- _Your objective_
Search the entries for the word "Returns" and report each line that has it.

Document images with source code:

────────

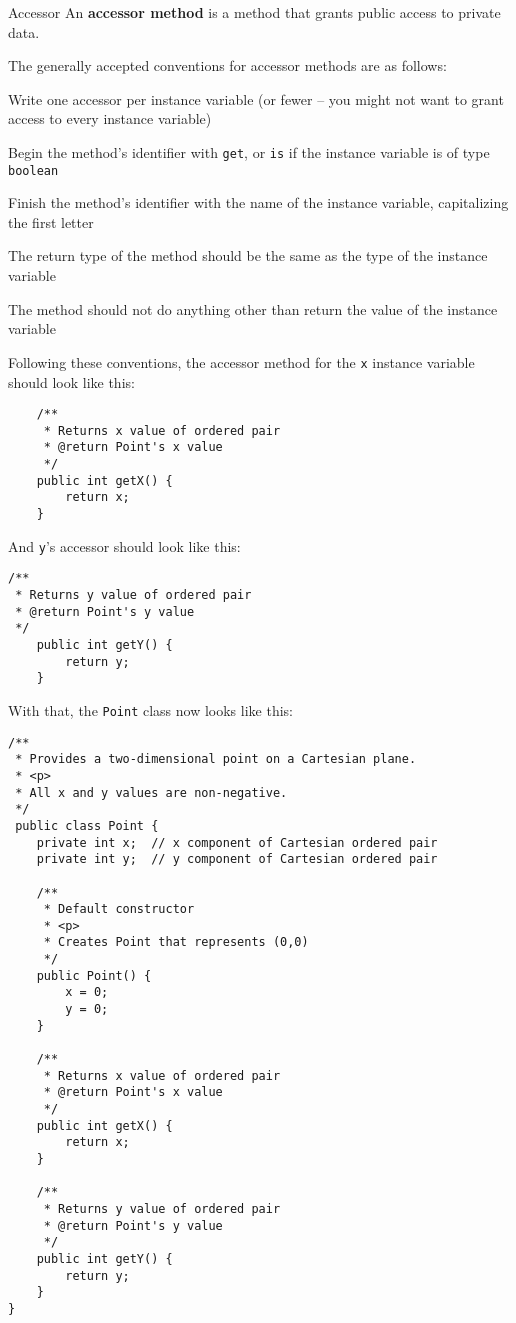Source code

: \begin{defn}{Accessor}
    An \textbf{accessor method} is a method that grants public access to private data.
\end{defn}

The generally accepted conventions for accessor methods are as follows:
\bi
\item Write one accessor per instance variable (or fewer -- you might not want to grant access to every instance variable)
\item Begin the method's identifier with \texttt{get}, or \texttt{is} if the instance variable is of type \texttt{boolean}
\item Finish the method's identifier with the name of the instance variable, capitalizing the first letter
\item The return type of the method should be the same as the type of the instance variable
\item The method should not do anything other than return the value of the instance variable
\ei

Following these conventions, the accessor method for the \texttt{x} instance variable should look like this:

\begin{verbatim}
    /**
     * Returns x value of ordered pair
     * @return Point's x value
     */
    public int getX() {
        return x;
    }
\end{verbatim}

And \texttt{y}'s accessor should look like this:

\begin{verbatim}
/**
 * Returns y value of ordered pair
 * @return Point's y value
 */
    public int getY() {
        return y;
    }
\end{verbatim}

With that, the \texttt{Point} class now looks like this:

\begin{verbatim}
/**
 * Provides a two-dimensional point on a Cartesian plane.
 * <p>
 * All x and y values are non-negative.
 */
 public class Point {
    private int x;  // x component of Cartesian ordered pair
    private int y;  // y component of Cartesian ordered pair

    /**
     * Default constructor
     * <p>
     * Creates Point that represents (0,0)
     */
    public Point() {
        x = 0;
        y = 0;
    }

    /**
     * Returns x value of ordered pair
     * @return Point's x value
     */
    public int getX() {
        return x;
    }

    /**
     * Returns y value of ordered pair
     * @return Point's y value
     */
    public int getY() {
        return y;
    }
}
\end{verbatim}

────────

- _Completed exercise_
     * Returns x value of ordered pair
 * Returns y value of ordered pair
     * Returns x value of ordered pair
     * Returns y value of ordered pair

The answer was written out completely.